╭─ Source data

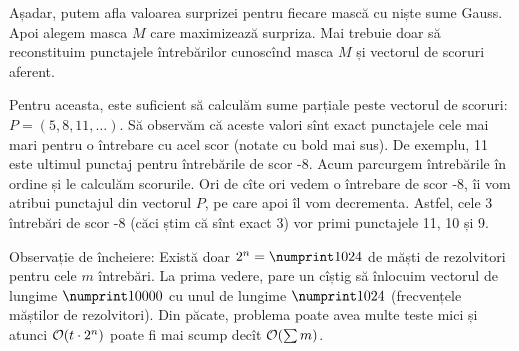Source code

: \documentclass[../main.tex]{subfiles}
\begin{document}
Așadar, putem afla valoarea surprizei pentru fiecare mască cu niște sume Gauss. Apoi alegem masca $M$ care maximizează surpriza. Mai trebuie doar să reconstituim punctajele întrebărilor cunoscînd masca $M$ și vectorul de scoruri aferent.

Pentru aceasta, este suficient să calculăm sume parțiale peste vectorul de scoruri: $P=(5, 8, 11, \dots)$. Să observăm că aceste valori sînt exact punctajele cele mai mari pentru o întrebare cu acel scor (notate cu bold mai sus). De exemplu, 11 este ultimul punctaj pentru întrebările de scor -8. Acum parcurgem întrebările în ordine și le calculăm scorurile. Ori de cîte ori vedem o întrebare de scor -8, îi vom atribui punctajul din vectorul $P$, pe care apoi îl vom decrementa. Astfel, cele 3 întrebări de scor -8 (căci știm că sînt exact 3) vor primi punctajele 11, 10 și 9.

Observație de încheiere: Există doar $2^n = \np{1024}$ de măști de rezolvitori pentru cele $m$ întrebări. La prima vedere, pare un cîștig să înlocuim vectorul de lungime $\np{10000}$ cu unul de lungime $\np{1024}$ (frecvențele măștilor de rezolvitori). Din păcate, problema poate avea multe teste mici și atunci $\bigoh(t \cdot 2^n)$ poate fi mai scump decît $\bigoh(\sum m)$.
\end{document}
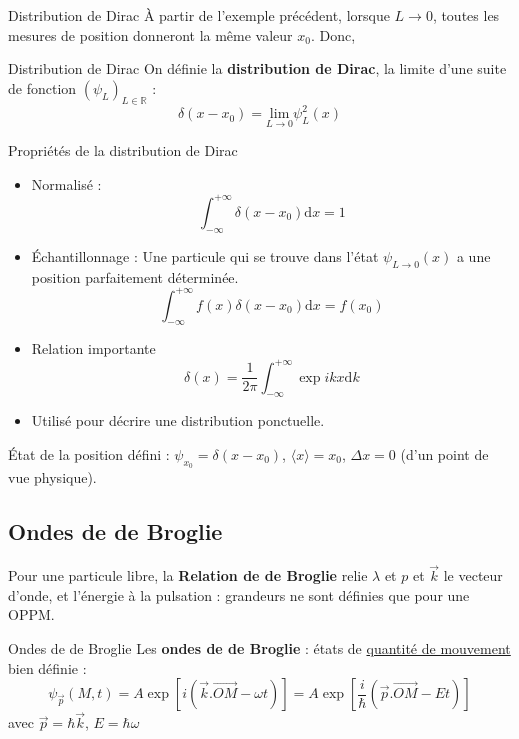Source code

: \begin{Example}{Distribution de Dirac}{}
À partir de l'exemple précédent, lorsque $L \to 0$, toutes les mesures de position donneront la même valeur $x_0$. Donc, 

\begin{Definition}[colbacktitle=red!75!black]{Distribution de Dirac}{}
On définie la \textbf{distribution de Dirac}, la limite d'une suite de fonction $(\psi_L) _{L \in \mathbb{R}}$ : \[
  \boxed{\delta(x-x_0) =  \underset{L \to 0}{\mathrm{lim}} \psi_L ^2(x)}
\]
\end{Definition}

\begin{Prop}{Propriétés de la distribution de Dirac}{}
\begin{itemize}
    \item Normalisé : 
      \[
        \int_{- \infty}^{ + \infty} \delta(x-x_0) \mathrm{d} x = 1
      \]
    \item Échantillonnage : Une particule qui se trouve dans l'état $\psi _{L \to 0} (x)$ a une position parfaitement déterminée.
      \[
        \boxed{\int _{- \infty}^{+ \infty}f(x) \delta(x-x_0) \mathrm{d}x = f(x_0)}
      \] 
    \item {\color{red} Relation importante}
      \[
        \boxed{        \delta(x) = \frac{1}{2 \pi} \int _{- \infty}^{+ \infty}\exp{ikx} \mathrm{d}k}
      \] 
    \item Utilisé pour décrire une distribution ponctuelle.

\end{itemize}
\end{Prop}

État de la position défini : $\psi _{x_0} = \delta(x-x_0)$, $\langle x \rangle=x_0$, $\Delta x = 0$ (d'un point de vue physique).
\end{Example}

\subsection{Ondes de de Broglie} %
\label{sub:Ondes de de Broglie}

Pour une particule libre, la \textbf{Relation de de Broglie} relie $\lambda$ et $p$ et $\overrightarrow{k}$ le vecteur d'onde, et l'énergie à la pulsation : grandeurs ne sont définies que pour une OPPM.
\begin{Definition}[colbacktitle=red!75!black]{Ondes de de Broglie}{}
Les \textbf{ondes de de Broglie} : états de \underline{quantité de mouvement} bien définie :
\[
  \psi _{\overrightarrow{p}} ( M,t) = A \exp [i( \overrightarrow{k}. \overrightarrow{OM} - \omega t)] = \boxed{A \exp \left[ \frac{i}{\hbar}( \overrightarrow{p}. \overrightarrow{OM} - Et)\right]}
\]
avec $\overrightarrow{p} = \hbar \overrightarrow{k}$, $E = \hbar \omega$

\end{Definition}

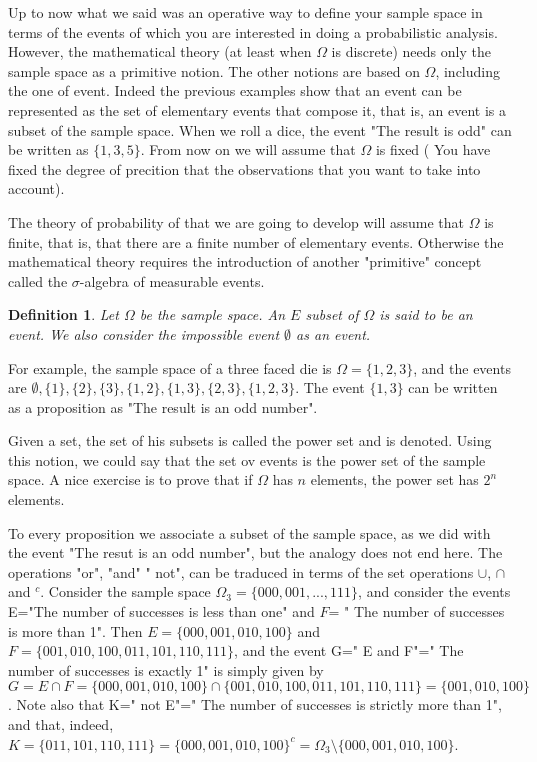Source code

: \documentclass[12pt]{article}
\newtheorem{definition}[theorem]{Definition}
\newcommand{\<}{{\langle \!\! \langle}}
\renewcommand{\>}{{\rangle \!\! \rangle}}
\newcommand{\commento}[1]{
	\par\noindent
	\colorbox{light}{\begin{minipage}{120 mm}#1\end{minipage}}
	\par\noindent
}
\begin{document}
Up to now what we said was an operative way to define your sample space in terms of the events of which you are interested in doing a probabilistic analysis. However, the mathematical theory (at least when $\Omega$ is discrete) needs only the sample space as a primitive notion. The other notions are based on $\Omega$, including the one of event. Indeed the previous examples show that an event can be represented as the set of elementary events that compose it, that is, an event is a subset of the sample space.
 When we roll a dice, the event "The result is odd"  can be written as $\{1,3,5\}$.
From now on we will assume that $\Omega$ is fixed ( You have fixed the degree of precition that the observations that you want to take into account). 
\commento{ The theory of probability of that we are going to develop will assume that $\Omega$ is finite, that is, that there are a finite number of elementary events. Otherwise the mathematical theory requires the introduction of another "primitive" concept called the $\sigma$-algebra of measurable events.}

\begin{definition}
Let $\Omega$ be the sample space. An $E$ subset of $\Omega$ is said to be an event. We also consider the impossible event $\emptyset$ as an event.   
\end{definition}


For example, the sample space of a three faced die is $\Omega = \{1,2,3\}$, and the events are $\emptyset, \{1\}, \{2\}, \{3\}, \{1,2\}, \{1,3\}, \{2,3\}, \{1,2,3\}$. The event $\{1,3\}$ can be written as a proposition as "The result is an odd number".
\commento{ Given a set, the set of his subsets is called the power set and is denoted. Using this notion, we could say that the set ov events is the power set of the sample space. A nice exercise is to prove that if $\Omega$ has $n$ elements, the power set has $2^n$ elements.}
 
To every proposition we associate a subset of the sample space, as we did with the event "The resut is an odd number", but the analogy does not end here. The operations "or", "and" " not", can be traduced in terms of the set operations $\cup$, $\cap$ and $^c$. Consider the sample space $\Omega_3=\{000,001,...,111\}$, and consider the events E="The number of successes is less than one" and $F$= " The number of successes is more than 1". Then $E=\{000,001,010,100\}$ and $F = \{001,010,100,011,101,110,111\}$, and the event G=" E and F"=" The number of successes is exactly 1" is simply given by $G=E\cap F= \{000,001,010,100\}\cap \{001,010,100,011,101,110,111\}=\{001,010,100\}$. Note also that K=" not E"=" The number of successes is strictly more than 1", and that, indeed, $K=\{011,101,110,111\}=\{000,001,010,100\}^c=\Omega_3\setminus \{000,001,010,100\}$.     
\end{document}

╰─

Each line from the start of the entries above through the line with "Pentru aceasta, este" should be duplicated exactly, leaving out the pictures.

Source code

: \documentclass[../main.tex]{subfiles}
\begin{document}
Așadar, putem afla valoarea surprizei pentru fiecare mască cu niște sume Gauss. Apoi alegem masca $M$ care maximizează surpriza. Mai trebuie doar să reconstituim punctajele întrebărilor cunoscînd masca $M$ și vectorul de scoruri aferent.

Pentru aceasta, este suficient să calculăm sume parțiale peste vectorul de scoruri: $P=(5, 8, 11, \dots)$. Să observăm că aceste valori sînt exact punctajele cele mai mari pentru o întrebare cu acel scor (notate cu bold mai sus). De exemplu, 11 este ultimul punctaj pentru întrebările de scor -8. Acum parcurgem întrebările în ordine și le calculăm scorurile. Ori de cîte ori vedem o întrebare de scor -8, îi vom atribui punctajul din vectorul $P$, pe care apoi îl vom decrementa. Astfel, cele 3 întrebări de scor -8 (căci știm că sînt exact 3) vor primi punctajele 11, 10 și 9.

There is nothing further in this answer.